Who will succeed Kofi Annan as UN Secretary General is a hot question among diplomats. Shashi Tharoor, UN Under Secretary General, explores what the job involves.
“The most impossible job on earth” was how the first United Nations Secretary General, Trygve Lie, described the post to his successor, Dag Hammarskjold, in 1953. Time has not made the job any easier.
The framers of the UN Charter gave the Secretary General two distinct functions: “chief administrative officer of the Organization” and also an independent official whom the General Assembly and Security Council can entrust with certain unspecified (but implicitly political) tasks. Each holder of the office must demonstrate whether he is more Secretary than General.
Paradoxes abound. The Secretary General is expected to enjoy the backing of governments, especially the five permanent members of the Security Council, but be above partiality to any of them. He establishes his credentials by bureaucratic or diplomatic service, but, once elected, must transcend his past and serve as a voice of the world, even a “secular Pope.”
The Secretary General is entrusted with assisting member states to make sound and well-informed decisions, which he is then obliged to execute, but he is also authorized to influence their work and even to propose actions that they should undertake. He administers a complex organization and serves as head of the UN agencies, but must exercise this role within budgetary and regulatory constraints imposed by the member governments.
True, the Secretary General has an unparalleled agenda-shaping authority. But he does not have the power to execute all his ideas, and he articulates a vision that only governments can fulfill. He moves the world, but he cannot direct it.
It was Hammarskjold who, at the height of the Cold War, first argued that an impartial civil servant could be “politically celibate” without being “politically virgin.” The Secretary General could play a political role without losing his impartiality, provided he hewed faithfully to the Charter and to international law.

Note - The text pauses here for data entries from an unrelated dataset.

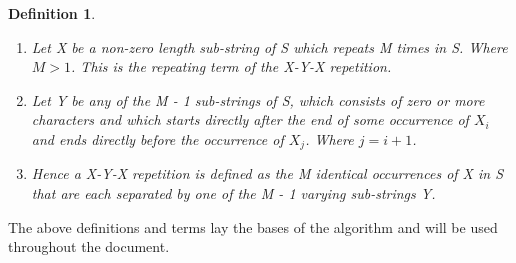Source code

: \documentclass[12pt]{article}
\newtheorem{defn}{Definition}[section]
\begin{document}
\begin{flushleft}
\begin{defn}
\begin{enumerate}
			\item Let X be a non-zero length sub-string of S which repeats M times in S. Where $ M > 1 $. This is the repeating term of the X-Y-X repetition.		
			\item  Let Y be any of the M - 1 sub-strings of S, which consists of zero or more characters and which starts directly after the end of some occurrence of $X_{i}$ and ends directly before the occurrence of $X_{j}$. Where $j = i + 1$.
			\item Hence a X-Y-X repetition is defined as the M identical occurrences of X in S that are each separated by one of the M - 1 varying sub-strings Y.	
		\end{enumerate}
	\end{defn}
	
	The above definitions and terms lay the bases of the algorithm and will be used throughout the document.
\end{flushleft}
\end{document}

With the Cold War’s end, Kofi Annan has gone further than his predecessors in using the “bully pulpit” of his office. He boldly raised the question of the morality of intervention and the duty of the individual to follow his conscience, and he challenged member states to resolve the tensions between state sovereignty and their responsibility to protect ordinary people.
Often, a Secretary General can raise an awkward question but not dictate the appropriate answer; Annan’s historic speech to the General Assembly in 1999 on intervention set a thousand flowers blooming at think-tanks and among op-ed columnists, but it has not led to a single military intervention to protect the oppressed. The UN is often seen embodying international legitimacy, yet the Secretary General’s pronouncements often have less impact on the conduct of member states than the Pope’s strictures on birth control.
The Secretary General knows that he can accomplish little without the support of members whose inaction on one issue or another he might otherwise want to denounce. He cannot afford to allow frustration on any one issue to affect his ability to elicit cooperation from governments on a range of others. Annan once made the point by citing an old Ghanaian proverb: “Never hit a man on the head when you have your fingers between his teeth.”
Today’s single-superpower world also means that the Secretary General must manage a relationship that is vital to the UN’s survival without mortgaging his own integrity and independence. The insistent demands of some in the US that the UN prove its utility to America – demands that could not have been made in the same terms during the Cold War – oblige a Secretary General to walk a tightrope between heeding US priorities and the preferences of the membership as a whole. Paradoxically, he can be most useful to the US when he demonstrates his independence from it.
Member states’ increasing micro-management of budgets has also weakened the Secretary General’s authority. Both Annan and his predecessor, Boutros Boutros-Ghali, embarked on ambitious administrative reforms, but were unable to address the far greater levels of procedural and regulatory inertia in areas under the authority of the member states.
No Secretary General has enjoyed real independence from governments: the UN operates without embassies or intelligence services, and member states resist any attempt to acquire such capabilities. A Secretary General’s reach thus cannot exceed his grasp, and his grasp cannot extend across the member states’ frontiers – or their pocketbooks.
Indeed, today the Secretary General commands great diplomatic legitimacy, and even greater media visibility, but less political power than the language of the UN Charter suggests. To be effective, he must be skilled at managing staff and budgets, gifted at public diplomacy (and its behind-the-scenes variant), and able to engage the loyalties of a wide array of external actors, including non-governmental organizations, business groups, and journalists.
He also must convince the nations of the poor and conflict-ridden South that their interests are uppermost in his mind while ensuring that he can work effectively with the wealthy and powerful North. He must recognize the power and the prerogatives of the Security Council, especially its five permanent members, while staying attentive to the priorities and passions of the General Assembly. And he must present member states with politically achievable proposals and implement his mandates within the means they provide him.
Above all, the Secretary General needs a vision of the higher purpose of his office and an awareness of its potential and limitations. In other words, to be successful, he must conceive and project a vision of the UN as it should be, while administering and defending the organization as it is. Truly an impossible job.